Wer „Lola rennt“ kennt, kann den Ablauf fix in drei Routen abspulen. Würde als Rotschopf über die Oberbaumbrücke sprinten, im „Hotel de Rome“ einkehren als wär’s die Bank am Bebelplatz, den ex-Bolle in der Osnabrücker überfallen, in der Greifenhagener Straße eine klirrende Kollision mit dem Krankenwagen entgehen. Von der Albrechtstraße 13 -14 in Mitte wo Lola lebt läuft Lola los zum zweiten Einsatz. Regisseur Tom Tykwer, Leiter der „Berlinale“-Jury in 2018, dreht nach „Lola rennt“ 1998 mit „Drei“ 2010 wieder einen Film mit erkennbar vielen Berliner Schauplätzen. Am Kotti im „Burgermeister“ zur Currywurst, oder zum Bier auf der „Hoppetosse“, zum Schwimmen ins ex-„Winterbadeschiff“ nebenan, sommers im Prinzenbad. Die Altberliner Kneipe „Zum Schusterjungen“ Ecke Danziger- / Lychener Straße ist Kiez-Touristen bereits wohlbekannt. 100 Schauplätze – bleibende und flüchtige, so die ‚Öl-Bohrung’ im Mauerpark von Iepe Rubingh oder die „Körperwelten“ im Postbahnhof eines Gunther von Hagen. Und die Oberbaumbrücke, logo.

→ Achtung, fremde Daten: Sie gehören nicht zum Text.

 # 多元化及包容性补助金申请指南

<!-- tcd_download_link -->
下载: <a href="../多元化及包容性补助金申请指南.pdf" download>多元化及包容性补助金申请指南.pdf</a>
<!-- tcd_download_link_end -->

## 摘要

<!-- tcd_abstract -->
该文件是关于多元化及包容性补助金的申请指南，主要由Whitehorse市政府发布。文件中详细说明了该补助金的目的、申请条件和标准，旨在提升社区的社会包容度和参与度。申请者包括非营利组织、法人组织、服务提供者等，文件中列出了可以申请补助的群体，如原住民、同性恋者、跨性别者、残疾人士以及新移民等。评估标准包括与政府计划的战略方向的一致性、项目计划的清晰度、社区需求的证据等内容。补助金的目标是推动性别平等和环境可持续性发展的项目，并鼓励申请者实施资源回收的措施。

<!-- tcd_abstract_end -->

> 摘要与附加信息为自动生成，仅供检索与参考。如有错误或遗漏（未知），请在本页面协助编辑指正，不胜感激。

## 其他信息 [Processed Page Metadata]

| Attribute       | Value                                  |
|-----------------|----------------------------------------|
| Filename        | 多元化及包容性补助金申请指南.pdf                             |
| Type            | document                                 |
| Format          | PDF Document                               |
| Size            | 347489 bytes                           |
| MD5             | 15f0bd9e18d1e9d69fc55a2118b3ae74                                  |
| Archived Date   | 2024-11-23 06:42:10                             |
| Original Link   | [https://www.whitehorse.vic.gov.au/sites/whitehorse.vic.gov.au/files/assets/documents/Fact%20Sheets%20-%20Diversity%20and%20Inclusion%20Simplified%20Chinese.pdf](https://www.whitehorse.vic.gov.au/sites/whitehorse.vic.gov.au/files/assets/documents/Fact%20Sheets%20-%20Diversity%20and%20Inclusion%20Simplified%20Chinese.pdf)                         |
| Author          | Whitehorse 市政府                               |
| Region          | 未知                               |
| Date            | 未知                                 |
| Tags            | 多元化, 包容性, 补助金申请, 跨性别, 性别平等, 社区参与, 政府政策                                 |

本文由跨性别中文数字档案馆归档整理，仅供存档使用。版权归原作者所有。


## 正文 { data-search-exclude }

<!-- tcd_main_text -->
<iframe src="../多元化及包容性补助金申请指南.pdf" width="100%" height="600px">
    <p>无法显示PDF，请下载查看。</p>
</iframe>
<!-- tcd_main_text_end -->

Berühmt wurde die Brücke durch den Unfall in „Unknown“ als das Taxi in die Spree stürzte, eine von vielen Drehorten in der winterlichen Großstadt. Berühmt und berüchtigt ist aber eine andere, die Glienicker Brücke an der Grenze von einst West nach Ost und nun von Berlin nach Brandenburg. Schon 1958 spielte sie eine Rolle bei „Mädchen in Uniform“ und zuletzt 2015 im Agententhriller „Bridge of Spies“, mit Regisseur Steven Spielberg, sowie Tom Hanks und Angela Merkel als Stars am Set. Wie Berlin hat auch Brandenburg zahllose Filmschauplätze, und dazu das Studio Babelsberg. Viele Dreh-Orte sind nach Jahren kaum noch zu erkennen. Ohnehin wirkten sie meist nur mit bei Außenaufnahmen, so wie die Wedekindstraße 21 im „Leben der Anderen“ als das observierte Objekt. Oder Oderberger Straße 43 in „Die fetten Jahre sind vorbei“ neben, Nomen est Omen, „Kauf dich glücklich“. Viel Glück beim Suchen! Leicht zu finden sind die Schauplätze der TV-Serie „Babylon Berlin“. Das Rote Rathaus stellt sein Inneres zur Schau als die „Rote Burg“ dem Polizeipräsidium am Alex in den wilden 20ern. Von der Dienststelle geht Gereon Rath gerne ins nächste Aschinger. Gibt’s schon lang nicht mehr, zum Dreh ging’s in den Ratskeller Schöneberg. Und die Bar „Moka Efti“ mit einem zugleich glamourösen wie dekadenten Ambiente wurde im 1929 eröffneten ex-Stummfilmkino Delphi in Weißensee eingerichtet. Als „Theater im Delphi“ in dem Filmvorführungen mit zum Programm gehören wird es in der Panikmanie hoffentlich nicht wie Babylon untergehen.